* DATASET EXCERPTS *
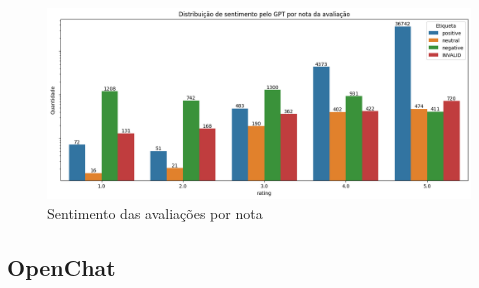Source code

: \begin{figure}
	\centering
	\includegraphics[width=1\textwidth]{figs/gpt/sentimento_nota.png}
	\caption{Sentimento das avaliações por nota}
	\label{img:gpt_sentimento_nota}
\end{figure}


\subsection{OpenChat}







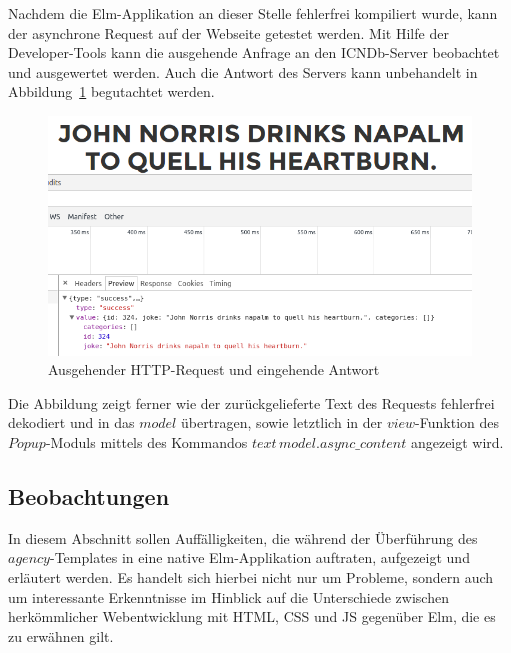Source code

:Nachdem die Elm-Applikation an dieser Stelle fehlerfrei kompiliert wurde, kann der asynchrone Request auf der Webseite getestet werden. Mit Hilfe der Developer-Tools kann die ausgehende Anfrage an den \ac{ICNDb}-Server beobachtet und ausgewertet werden. Auch die Antwort des Servers kann unbehandelt in Abbildung~\ref{fig:request-async} begutachtet werden.
\begin{figure}[htb]
\centering
\includegraphics[scale=0.4]{img/request-async.png}
\caption{Ausgehender HTTP-Request und eingehende Antwort}\label{fig:request-async}
\end{figure}
Die Abbildung zeigt ferner wie der zurückgelieferte Text des Requests fehlerfrei dekodiert und in das $model$ übertragen, sowie letztlich in der $view$-Funktion des $Popup$-Moduls mittels des Kommandos $text\,model.async\_content$ angezeigt wird.



\subsection{Beobachtungen}
\label{sec:Beobachtungen}
In diesem Abschnitt sollen Auffälligkeiten, die während der Überführung des $agency$-Templates in eine native Elm-Applikation auftraten, aufgezeigt und erläutert werden. Es handelt sich hierbei nicht nur um Probleme, sondern auch um interessante Erkenntnisse im Hinblick auf die Unterschiede zwischen herkömmlicher Webentwicklung mit \ac{HTML}, \ac{CSS} und \ac{JS} gegenüber Elm, die es zu erwähnen gilt.

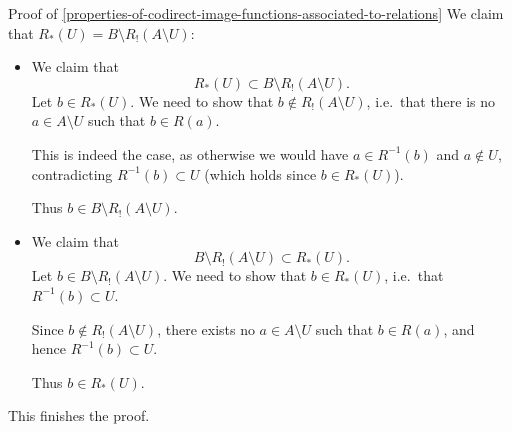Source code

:\begin{Proof}{Proof of \cref{properties-of-codirect-image-functions-associated-to-relations}}
    We claim that $R_{*}(U)=B\setminus R_{!}(A\setminus U)$:
    \begin{itemize}
        \item{}We claim that
            \[
                R_{*}(U)%
                \subset%
                B\setminus R_{!}(A\setminus U).%
            \]%
            Let $b\in R_{*}(U)$. We need to show that $b\nin R_{!}(A\setminus U)$, i.e.\ that there is no $a\in A\setminus U$ such that $b\in R(a)$.

            This is indeed the case, as otherwise we would have $a\in R^{-1}(b)$ and $a\nin U$, contradicting $R^{-1}(b)\subset U$ (which holds since $b\in R_{*}(U)$).

            Thus $b\in B\setminus R_{!}(A\setminus U)$.
        \item{}We claim that
            \[
                B\setminus R_{!}(A\setminus U)%
                \subset%
                R_{*}(U).%
            \]%
            Let $b\in B\setminus R_{!}(A\setminus U)$. We need to show that $b\in R_{*}(U)$, i.e.\ that $R^{-1}(b)\subset U$.

            Since $b\nin R_{!}(A\setminus U)$, there exists no $a\in A\setminus U$ such that $b\in R(a)$, and hence $R^{-1}(b)\subset U$.

            Thus $b\in R_{*}(U)$.
    \end{itemize}
    This finishes the proof.
\end{Proof}
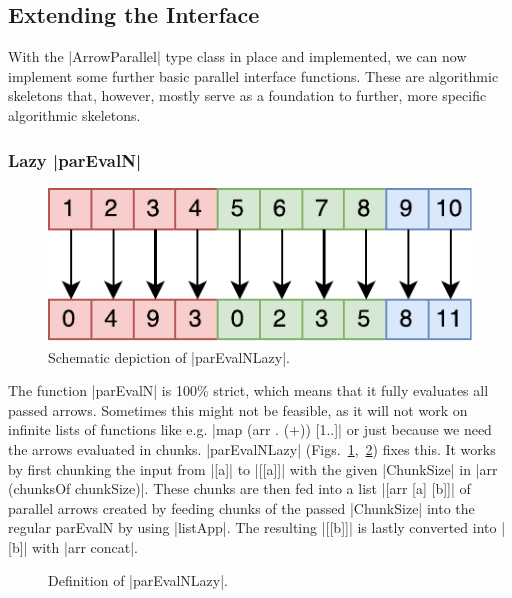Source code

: \subsection{Extending the Interface}
\label{sec:extending-interface}
With the |ArrowParallel| type class in place and implemented, we can now implement some further basic parallel interface functions. These are algorithmic skeletons that, however, mostly serve as a foundation to further, more specific algorithmic skeletons.

\subsubsection{Lazy |parEvalN|}
\begin{figure}[tb]
	\includegraphics[scale=0.7]{images/parEvalNLazy}
	\caption{Schematic depiction of |parEvalNLazy|.}
	\label{fig:parEvalNLazyImg}
\end{figure}
The function |parEvalN| is 100\% strict, which means that it fully evaluates all passed arrows. Sometimes this might not be feasible, as it will not work on infinite lists of functions like e.g. |map (arr . (+)) [1..]| or just because we need the arrows evaluated in chunks. |parEvalNLazy| (Figs.~\ref{fig:parEvalNLazyImg},~\ref{fig:parEvalNLazy}) fixes this. It works by first chunking the input from |[a]| to |[[a]]| with the given |ChunkSize| in |arr (chunksOf chunkSize)|. These chunks are then fed into a list |[arr [a] [b]]| of parallel arrows created by feeding chunks of the passed |ChunkSize| into the regular parEvalN by using |listApp|. The resulting |[[b]]| is lastly converted into |[b]| with |arr concat|.
\begin{figure}[t]
\caption{Definition of |parEvalNLazy|.}
\label{fig:parEvalNLazy}
\end{figure}

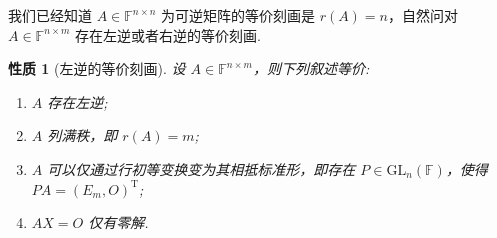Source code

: \documentclass[10pt,openany]{article}
\theoremstyle{thmstyle} %
\theoremstyle{defstyle} %
\theoremstyle{prostyle} %
\newtheorem{property}[theorem]{性质}
\theoremstyle{exastyle}
\theoremstyle{remstyle}
\newcommand{\T}{^{\text{T}}}
\newcommand{\F}{\mathbb{F}}
\newcommand{\gfn}{\text{GL}_n(\mathbb{F})}
\newcommand{\n}{^{n \times n}}
\newcommand{\nm}{^{n \times m}}
\begin{document}
我们已经知道 \( A \in \F\n \) 为可逆矩阵的等价刻画是 \( r(A)=n \)，自然问对 \( A \in \F\nm \) 存在左逆或者右逆的等价刻画.

\begin{property}[左逆的等价刻画] \label{3.2.22}
	设 \( A \in \F\nm \)，则下列叙述等价:
	\begin{enumerate}[(1)]
		\item \( A \) 存在左逆;
		\item \( A \) 列满秩，即 \( r(A)=m \);
		\item \( A \) 可以仅通过行初等变换变为其相抵标准形，即存在 \( P \in \gfn \)，使得 \( PA=(E_m,O)\T \);
		\item \( AX=O \) 仅有零解.
	\end{enumerate}
\end{property}
\end{document}
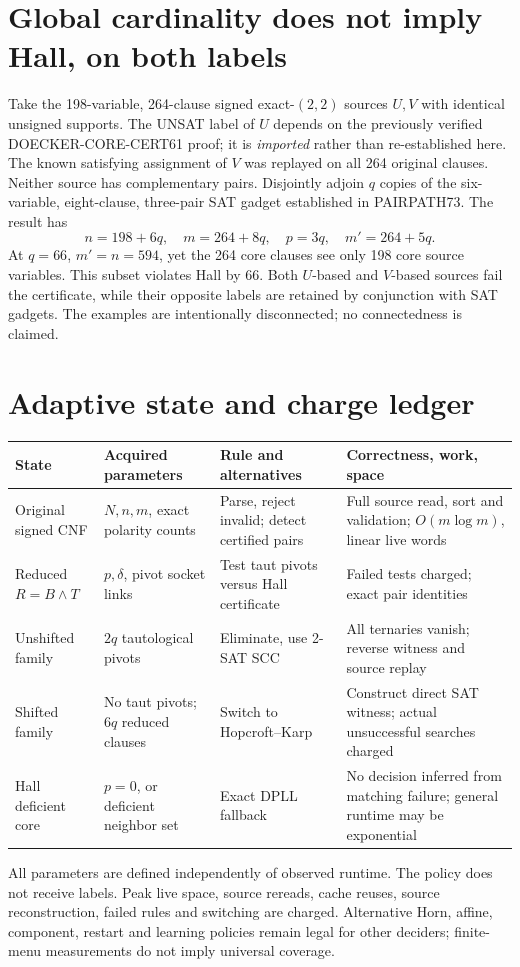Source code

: \documentclass[11pt]{article}
\begin{document}
\section{Global cardinality does not imply Hall, on both labels}
Take the 198-variable, 264-clause signed exact-$(2,2)$ sources $U,V$ with identical unsigned supports. The UNSAT label of $U$ depends on the previously verified DOECKER-CORE-CERT61 proof; it is \emph{imported} rather than re-established here. The known satisfying assignment of $V$ was replayed on all 264 original clauses. Neither source has complementary pairs. Disjointly adjoin $q$ copies of the six-variable, eight-clause, three-pair SAT gadget established in PAIRPATH73. The result has
\[
 n=198+6q,\quad m=264+8q,\quad p=3q,\quad m'=264+5q.
\]
At $q=66$, $m'=n=594$, yet the 264 core clauses see only 198 core source variables. This subset violates Hall by 66. Both $U$-based and $V$-based sources fail the certificate, while their opposite labels are retained by conjunction with SAT gadgets. The examples are intentionally disconnected; no connectedness is claimed.
\section{Adaptive state and charge ledger}
\begin{center}\small
\begin{tabular}{p{.21\linewidth}p{.26\linewidth}p{.23\linewidth}p{.22\linewidth}}
\toprule
State & Acquired parameters & Rule and alternatives & Correctness, work, space\\\midrule
Original signed CNF & $N,n,m$, exact polarity counts & Parse, reject invalid; detect certified pairs & Full source read, sort and validation; $O(m\log m)$, linear live words\\
Reduced $R=B\wedge T$ & $p,\delta$, pivot socket links & Test taut pivots versus Hall certificate & Failed tests charged; exact pair identities\\
Unshifted family & $2q$ tautological pivots & Eliminate, use 2-SAT SCC & All ternaries vanish; reverse witness and source replay\\
Shifted family & No taut pivots; $6q$ reduced clauses & Switch to Hopcroft--Karp & Construct direct SAT witness; actual unsuccessful searches charged\\
Hall deficient core & $p=0$, or deficient neighbor set & Exact DPLL fallback & No decision inferred from matching failure; general runtime may be exponential\\
\bottomrule
\end{tabular}
\end{center}
All parameters are defined independently of observed runtime. The policy does not receive labels. Peak live space, source rereads, cache reuses, source reconstruction, failed rules and switching are charged. Alternative Horn, affine, component, restart and learning policies remain legal for other deciders; finite-menu measurements do not imply universal coverage.
\end{document}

* ABOUT THIS TASK *
Omit the pictures. Transcribe every record exactly.

* SOLUTION TO THE EXERCISE *
Source code

: \begin{figure}
	\centering
	\includegraphics[width=1\textwidth]{figs/gpt/sentimento_nota.png}
	\caption{Sentimento das avaliações por nota}
	\label{img:gpt_sentimento_nota}
\end{figure}


\subsection{OpenChat}







Source code

:Nachdem die Elm-Applikation an dieser Stelle fehlerfrei kompiliert wurde, kann der asynchrone Request auf der Webseite getestet werden. Mit Hilfe der Developer-Tools kann die ausgehende Anfrage an den \ac{ICNDb}-Server beobachtet und ausgewertet werden. Auch die Antwort des Servers kann unbehandelt in Abbildung~\ref{fig:request-async} begutachtet werden.
\begin{figure}[htb]
\centering
\includegraphics[scale=0.4]{img/request-async.png}
\caption{Ausgehender HTTP-Request und eingehende Antwort}\label{fig:request-async}
\end{figure}
Die Abbildung zeigt ferner wie der zurückgelieferte Text des Requests fehlerfrei dekodiert und in das $model$ übertragen, sowie letztlich in der $view$-Funktion des $Popup$-Moduls mittels des Kommandos $text\,model.async\_content$ angezeigt wird.



\subsection{Beobachtungen}
\label{sec:Beobachtungen}
In diesem Abschnitt sollen Auffälligkeiten, die während der Überführung des $agency$-Templates in eine native Elm-Applikation auftraten, aufgezeigt und erläutert werden. Es handelt sich hierbei nicht nur um Probleme, sondern auch um interessante Erkenntnisse im Hinblick auf die Unterschiede zwischen herkömmlicher Webentwicklung mit \ac{HTML}, \ac{CSS} und \ac{JS} gegenüber Elm, die es zu erwähnen gilt.

Source code

:\begin{Proof}{Proof of \cref{properties-of-codirect-image-functions-associated-to-relations}}
    We claim that $R_{*}(U)=B\setminus R_{!}(A\setminus U)$:
    \begin{itemize}
        \item{}We claim that
            \[
                R_{*}(U)%
                \subset%
                B\setminus R_{!}(A\setminus U).%
            \]%
            Let $b\in R_{*}(U)$. We need to show that $b\nin R_{!}(A\setminus U)$, i.e.\ that there is no $a\in A\setminus U$ such that $b\in R(a)$.

            This is indeed the case, as otherwise we would have $a\in R^{-1}(b)$ and $a\nin U$, contradicting $R^{-1}(b)\subset U$ (which holds since $b\in R_{*}(U)$).

            Thus $b\in B\setminus R_{!}(A\setminus U)$.
        \item{}We claim that
            \[
                B\setminus R_{!}(A\setminus U)%
                \subset%
                R_{*}(U).%
            \]%
            Let $b\in B\setminus R_{!}(A\setminus U)$. We need to show that $b\in R_{*}(U)$, i.e.\ that $R^{-1}(b)\subset U$.

            Since $b\nin R_{!}(A\setminus U)$, there exists no $a\in A\setminus U$ such that $b\in R(a)$, and hence $R^{-1}(b)\subset U$.

            Thus $b\in R_{*}(U)$.
    \end{itemize}
    This finishes the proof.
\end{Proof}
Source code

: \subsection{Extending the Interface}
\label{sec:extending-interface}
With the |ArrowParallel| type class in place and implemented, we can now implement some further basic parallel interface functions. These are algorithmic skeletons that, however, mostly serve as a foundation to further, more specific algorithmic skeletons.

\subsubsection{Lazy |parEvalN|}
\begin{figure}[tb]
	\includegraphics[scale=0.7]{images/parEvalNLazy}
	\caption{Schematic depiction of |parEvalNLazy|.}
	\label{fig:parEvalNLazyImg}
\end{figure}
The function |parEvalN| is 100\% strict, which means that it fully evaluates all passed arrows. Sometimes this might not be feasible, as it will not work on infinite lists of functions like e.g. |map (arr . (+)) [1..]| or just because we need the arrows evaluated in chunks. |parEvalNLazy| (Figs.~\ref{fig:parEvalNLazyImg},~\ref{fig:parEvalNLazy}) fixes this. It works by first chunking the input from |[a]| to |[[a]]| with the given |ChunkSize| in |arr (chunksOf chunkSize)|. These chunks are then fed into a list |[arr [a] [b]]| of parallel arrows created by feeding chunks of the passed |ChunkSize| into the regular parEvalN by using |listApp|. The resulting |[[b]]| is lastly converted into |[b]| with |arr concat|.
\begin{figure}[t]
\caption{Definition of |parEvalNLazy|.}
\label{fig:parEvalNLazy}
\end{figure}

Source code

: \documentclass[10pt,openany]{article}
\theoremstyle{thmstyle} %
\theoremstyle{defstyle} %
\theoremstyle{prostyle} %
\newtheorem{property}[theorem]{性质}
\theoremstyle{exastyle}
\theoremstyle{remstyle}
\newcommand{\T}{^{\text{T}}}
\newcommand{\F}{\mathbb{F}}
\newcommand{\gfn}{\text{GL}_n(\mathbb{F})}
\newcommand{\n}{^{n \times n}}
\newcommand{\nm}{^{n \times m}}
\begin{document}
我们已经知道 \( A \in \F\n \) 为可逆矩阵的等价刻画是 \( r(A)=n \)，自然问对 \( A \in \F\nm \) 存在左逆或者右逆的等价刻画.

\begin{property}[左逆的等价刻画] \label{3.2.22}
	设 \( A \in \F\nm \)，则下列叙述等价:
	\begin{enumerate}[(1)]
		\item \( A \) 存在左逆;
		\item \( A \) 列满秩，即 \( r(A)=m \);
		\item \( A \) 可以仅通过行初等变换变为其相抵标准形，即存在 \( P \in \gfn \)，使得 \( PA=(E_m,O)\T \);
		\item \( AX=O \) 仅有零解.
	\end{enumerate}
\end{property}
\end{document}
Source code

: \documentclass[11pt]{article}
\begin{document}
\section{Global cardinality does not imply Hall, on both labels}
Take the 198-variable, 264-clause signed exact-$(2,2)$ sources $U,V$ with identical unsigned supports. The UNSAT label of $U$ depends on the previously verified DOECKER-CORE-CERT61 proof; it is \emph{imported} rather than re-established here. The known satisfying assignment of $V$ was replayed on all 264 original clauses. Neither source has complementary pairs. Disjointly adjoin $q$ copies of the six-variable, eight-clause, three-pair SAT gadget established in PAIRPATH73. The result has
\[
 n=198+6q,\quad m=264+8q,\quad p=3q,\quad m'=264+5q.
\]
At $q=66$, $m'=n=594$, yet the 264 core clauses see only 198 core source variables. This subset violates Hall by 66. Both $U$-based and $V$-based sources fail the certificate, while their opposite labels are retained by conjunction with SAT gadgets. The examples are intentionally disconnected; no connectedness is claimed.
\section{Adaptive state and charge ledger}
\begin{center}\small
\begin{tabular}{p{.21\linewidth}p{.26\linewidth}p{.23\linewidth}p{.22\linewidth}}
\toprule
State & Acquired parameters & Rule and alternatives & Correctness, work, space\\\midrule
Original signed CNF & $N,n,m$, exact polarity counts & Parse, reject invalid; detect certified pairs & Full source read, sort and validation; $O(m\log m)$, linear live words\\
Reduced $R=B\wedge T$ & $p,\delta$, pivot socket links & Test taut pivots versus Hall certificate & Failed tests charged; exact pair identities\\
Unshifted family & $2q$ tautological pivots & Eliminate, use 2-SAT SCC & All ternaries vanish; reverse witness and source replay\\
Shifted family & No taut pivots; $6q$ reduced clauses & Switch to Hopcroft--Karp & Construct direct SAT witness; actual unsuccessful searches charged\\
Hall deficient core & $p=0$, or deficient neighbor set & Exact DPLL fallback & No decision inferred from matching failure; general runtime may be exponential\\
\bottomrule
\end{tabular}
\end{center}
All parameters are defined independently of observed runtime. The policy does not receive labels. Peak live space, source rereads, cache reuses, source reconstruction, failed rules and switching are charged. Alternative Horn, affine, component, restart and learning policies remain legal for other deciders; finite-menu measurements do not imply universal coverage.
\end{document}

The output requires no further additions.